+++ EXERCISE DATA

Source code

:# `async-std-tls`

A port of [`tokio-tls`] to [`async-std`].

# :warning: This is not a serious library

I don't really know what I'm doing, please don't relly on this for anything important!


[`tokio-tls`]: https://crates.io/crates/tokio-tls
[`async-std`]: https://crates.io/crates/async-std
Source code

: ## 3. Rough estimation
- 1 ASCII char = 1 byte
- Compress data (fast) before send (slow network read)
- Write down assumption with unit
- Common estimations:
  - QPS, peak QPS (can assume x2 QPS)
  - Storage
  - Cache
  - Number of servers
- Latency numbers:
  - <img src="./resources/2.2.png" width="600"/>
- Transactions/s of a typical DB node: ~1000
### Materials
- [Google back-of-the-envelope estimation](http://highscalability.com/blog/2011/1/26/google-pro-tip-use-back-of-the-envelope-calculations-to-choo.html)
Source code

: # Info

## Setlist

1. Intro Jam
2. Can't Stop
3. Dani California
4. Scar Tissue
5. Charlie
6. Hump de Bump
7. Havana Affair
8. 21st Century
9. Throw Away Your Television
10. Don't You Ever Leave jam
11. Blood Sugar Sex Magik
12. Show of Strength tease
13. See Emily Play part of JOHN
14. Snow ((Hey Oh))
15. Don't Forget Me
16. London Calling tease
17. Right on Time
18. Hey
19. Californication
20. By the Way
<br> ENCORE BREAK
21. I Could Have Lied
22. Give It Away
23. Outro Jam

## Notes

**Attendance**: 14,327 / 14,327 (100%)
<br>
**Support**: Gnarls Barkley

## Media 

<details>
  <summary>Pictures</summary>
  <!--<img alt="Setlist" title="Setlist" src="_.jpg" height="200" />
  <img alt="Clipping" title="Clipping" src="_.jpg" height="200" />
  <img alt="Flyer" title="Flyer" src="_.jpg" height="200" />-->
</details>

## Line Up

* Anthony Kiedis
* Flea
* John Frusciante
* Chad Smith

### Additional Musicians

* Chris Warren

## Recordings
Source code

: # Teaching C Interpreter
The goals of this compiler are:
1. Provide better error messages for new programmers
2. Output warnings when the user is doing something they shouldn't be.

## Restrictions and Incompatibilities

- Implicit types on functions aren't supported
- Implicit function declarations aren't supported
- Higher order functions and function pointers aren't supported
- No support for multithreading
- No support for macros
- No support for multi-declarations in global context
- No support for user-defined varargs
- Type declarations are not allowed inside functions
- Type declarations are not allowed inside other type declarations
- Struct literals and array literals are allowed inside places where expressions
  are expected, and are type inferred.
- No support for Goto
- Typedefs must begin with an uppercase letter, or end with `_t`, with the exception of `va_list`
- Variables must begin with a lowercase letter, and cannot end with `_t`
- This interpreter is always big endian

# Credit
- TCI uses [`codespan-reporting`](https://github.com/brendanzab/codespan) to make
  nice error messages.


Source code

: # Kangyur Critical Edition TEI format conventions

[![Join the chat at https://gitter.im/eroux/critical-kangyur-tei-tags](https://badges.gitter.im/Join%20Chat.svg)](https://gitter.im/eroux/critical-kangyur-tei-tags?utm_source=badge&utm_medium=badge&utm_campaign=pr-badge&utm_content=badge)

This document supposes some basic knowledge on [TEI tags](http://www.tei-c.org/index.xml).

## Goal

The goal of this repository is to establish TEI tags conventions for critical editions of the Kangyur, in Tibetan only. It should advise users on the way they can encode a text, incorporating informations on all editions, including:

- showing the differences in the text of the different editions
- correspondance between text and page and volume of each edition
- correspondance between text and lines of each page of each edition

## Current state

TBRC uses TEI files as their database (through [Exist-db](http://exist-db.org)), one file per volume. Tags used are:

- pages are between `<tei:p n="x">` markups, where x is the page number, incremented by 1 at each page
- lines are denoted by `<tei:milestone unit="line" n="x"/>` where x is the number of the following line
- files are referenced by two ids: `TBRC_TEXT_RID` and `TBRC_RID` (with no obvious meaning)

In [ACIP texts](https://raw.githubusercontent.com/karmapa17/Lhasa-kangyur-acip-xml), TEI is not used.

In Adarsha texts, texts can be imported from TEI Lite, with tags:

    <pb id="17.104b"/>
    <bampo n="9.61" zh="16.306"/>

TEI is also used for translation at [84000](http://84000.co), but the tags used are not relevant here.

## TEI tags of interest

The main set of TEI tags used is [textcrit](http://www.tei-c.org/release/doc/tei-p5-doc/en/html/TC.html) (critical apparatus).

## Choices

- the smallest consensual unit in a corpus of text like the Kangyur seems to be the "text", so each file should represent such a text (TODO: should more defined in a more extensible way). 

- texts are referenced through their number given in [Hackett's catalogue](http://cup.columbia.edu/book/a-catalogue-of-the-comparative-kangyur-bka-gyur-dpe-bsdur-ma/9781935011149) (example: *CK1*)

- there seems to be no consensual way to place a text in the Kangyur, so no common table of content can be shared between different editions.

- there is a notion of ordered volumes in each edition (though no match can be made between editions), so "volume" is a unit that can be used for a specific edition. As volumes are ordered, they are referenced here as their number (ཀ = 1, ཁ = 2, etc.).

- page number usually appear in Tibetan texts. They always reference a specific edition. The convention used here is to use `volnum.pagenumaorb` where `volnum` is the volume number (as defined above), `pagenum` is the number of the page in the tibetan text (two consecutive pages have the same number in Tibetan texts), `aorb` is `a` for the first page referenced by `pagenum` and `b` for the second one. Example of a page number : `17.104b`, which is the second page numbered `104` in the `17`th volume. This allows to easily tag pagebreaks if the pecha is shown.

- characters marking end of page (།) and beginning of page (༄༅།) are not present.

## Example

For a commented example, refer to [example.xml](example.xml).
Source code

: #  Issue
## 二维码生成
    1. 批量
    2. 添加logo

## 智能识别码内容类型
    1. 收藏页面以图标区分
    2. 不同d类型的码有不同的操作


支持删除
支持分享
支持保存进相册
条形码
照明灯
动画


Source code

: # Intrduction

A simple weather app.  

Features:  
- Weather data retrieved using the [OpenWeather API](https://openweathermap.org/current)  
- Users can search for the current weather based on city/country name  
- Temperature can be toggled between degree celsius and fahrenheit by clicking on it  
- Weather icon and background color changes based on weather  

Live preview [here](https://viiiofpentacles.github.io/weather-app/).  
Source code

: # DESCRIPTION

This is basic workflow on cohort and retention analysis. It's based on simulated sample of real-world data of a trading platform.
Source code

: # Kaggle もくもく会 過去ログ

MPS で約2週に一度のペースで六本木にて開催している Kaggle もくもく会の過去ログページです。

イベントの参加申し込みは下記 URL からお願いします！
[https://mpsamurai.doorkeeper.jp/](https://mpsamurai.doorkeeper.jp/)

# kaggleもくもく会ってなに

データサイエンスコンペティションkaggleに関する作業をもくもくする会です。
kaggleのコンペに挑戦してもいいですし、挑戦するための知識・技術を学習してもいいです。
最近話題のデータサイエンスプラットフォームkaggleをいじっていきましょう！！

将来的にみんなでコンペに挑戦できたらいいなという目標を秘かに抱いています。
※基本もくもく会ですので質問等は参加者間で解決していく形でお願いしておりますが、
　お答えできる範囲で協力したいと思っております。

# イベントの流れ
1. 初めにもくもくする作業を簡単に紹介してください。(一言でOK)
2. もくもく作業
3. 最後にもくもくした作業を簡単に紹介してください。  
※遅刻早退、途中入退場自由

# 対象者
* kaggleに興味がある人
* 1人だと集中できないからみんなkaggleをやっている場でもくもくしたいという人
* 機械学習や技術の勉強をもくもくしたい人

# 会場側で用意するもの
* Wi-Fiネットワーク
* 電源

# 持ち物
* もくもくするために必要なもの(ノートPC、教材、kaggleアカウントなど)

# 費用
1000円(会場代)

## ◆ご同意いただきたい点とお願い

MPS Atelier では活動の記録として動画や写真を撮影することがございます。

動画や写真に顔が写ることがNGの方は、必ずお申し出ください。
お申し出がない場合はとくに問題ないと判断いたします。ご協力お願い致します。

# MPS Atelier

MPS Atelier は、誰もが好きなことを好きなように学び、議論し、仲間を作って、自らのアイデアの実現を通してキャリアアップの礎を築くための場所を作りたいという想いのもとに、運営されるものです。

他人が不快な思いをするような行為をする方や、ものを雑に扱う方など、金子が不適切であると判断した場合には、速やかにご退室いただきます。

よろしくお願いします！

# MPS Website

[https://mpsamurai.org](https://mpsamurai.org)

++++++

*EXERCISE OBJECTIVE*: Please give back, exactly as it stands above, the stretch from the line with "- No support for user-defined varargs" through the line with "- Typedefs must", and no line outside it.

*FINISHED EXERCISE*:
- No support for user-defined varargs
- Type declarations are not allowed inside functions
- Type declarations are not allowed inside other type declarations
- Struct literals and array literals are allowed inside places where expressions
  are expected, and are type inferred.
- No support for Goto
- Typedefs must begin with an uppercase letter, or end with `_t`, with the exception of `va_list`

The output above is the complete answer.